Primeiro resultado: graças à publicidade gerada pela repercussão do processo, o Napster, até então relativamente desconhecido, virou febre na internet -- e gente que sequer ouvira falar em MP3 viu-se, de um dia para outro, baixando música freneticamente.

Segundo resultado: assustados com a fúria assassina das gravadoras, os milhares de antigos e milhões de novos usuários se espalharam por dezenas de outros sistemas, todos parecidos com o Napster, mas sem a sua universalidade e centralização. Pior: uma multidão fugiu para os braços dos piratas de verdade, esses que vendem CD a dois real, e que seriam um alvo tão legítimo para a RIAA.

Terceiro resultado: em meio à batalha jurídica, a roupa suja das gravadoras acabou sendo lavada em público. Junto com a perseguição movida ao Napster e aos usuários, isso lhes valeu a antipatia eterna de seus principais consumidores. Tiro no pé é pouco.

* * *

Ora, neste cenário praticamente pós-apocalíptico, num mercado em que, além de tudo, a única preocupação parecia ser vender quantidades cada vez maiores de músicas cada vez piores, o espaço para as gravadoras independentes foi se ampliando. Livres dos efeitos colaterais da Grande Guerra do Napster, caprichosas e sem medo de nadar contra a corrente, elas são, hoje, a salvação de quem quer ouvir o que quer ouvir -- e não o que as gravadoras querem que ouça.

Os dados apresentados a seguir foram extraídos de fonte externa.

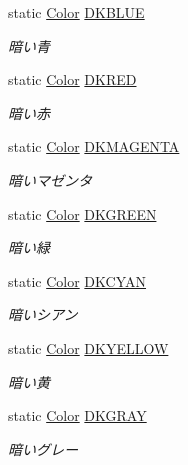 \begin{DoxyCompactItemize}
static \hyperlink{struct_color}{Color} \hyperlink{struct_color_a29144a41c4da4a4e27866a0064d9345e}{D\-K\-B\-L\-U\-E}
\begin{DoxyCompactList}\small\item\em 暗い青 \end{DoxyCompactList}\item 
static \hyperlink{struct_color}{Color} \hyperlink{struct_color_a0d0107a528629520d371afd0953b2160}{D\-K\-R\-E\-D}
\begin{DoxyCompactList}\small\item\em 暗い赤 \end{DoxyCompactList}\item 
static \hyperlink{struct_color}{Color} \hyperlink{struct_color_a522efed53460f090f7b9e5305bca1b9d}{D\-K\-M\-A\-G\-E\-N\-T\-A}
\begin{DoxyCompactList}\small\item\em 暗いマゼンタ \end{DoxyCompactList}\item 
static \hyperlink{struct_color}{Color} \hyperlink{struct_color_a86b20427e2e318d3fe348d031a0260c1}{D\-K\-G\-R\-E\-E\-N}
\begin{DoxyCompactList}\small\item\em 暗い緑 \end{DoxyCompactList}\item 
static \hyperlink{struct_color}{Color} \hyperlink{struct_color_a850a0d2e889fc42aa9bb6a7c09283572}{D\-K\-C\-Y\-A\-N}
\begin{DoxyCompactList}\small\item\em 暗いシアン \end{DoxyCompactList}\item 
static \hyperlink{struct_color}{Color} \hyperlink{struct_color_a89ed0e31f59c81ead3b5dc4cfc6a3e3a}{D\-K\-Y\-E\-L\-L\-O\-W}
\begin{DoxyCompactList}\small\item\em 暗い黄 \end{DoxyCompactList}\item 
static \hyperlink{struct_color}{Color} \hyperlink{struct_color_a2028ad15ab7689719579fa5859a9f233}{D\-K\-G\-R\-A\-Y}
\begin{DoxyCompactList}\small\item\em 暗いグレー \end{DoxyCompactList}\end{DoxyCompactItemize}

Vejam o eclético catálogo da Biscoito Fino, por exemplo, para ficarmos apenas na que nos trouxe o inesquecível "Brasileirinho". Tem Olívia Byington, Zé Renato, Yamandú Costa, Paulo Moura, Wagner Tiso, Miúcha, Billy Blanco, Bibi Ferreira e mais uma constelação de sonho, sem falar na prata da casa, Francis e Olivia Hime -- uma de suas donas, junto com Kati Almeida Braga. Logo terá quase todo o Tom Jobim, junto com a Jobim Music.

É um verdadeiro chão de estrelas, a Elenco do (ainda) novo milênio.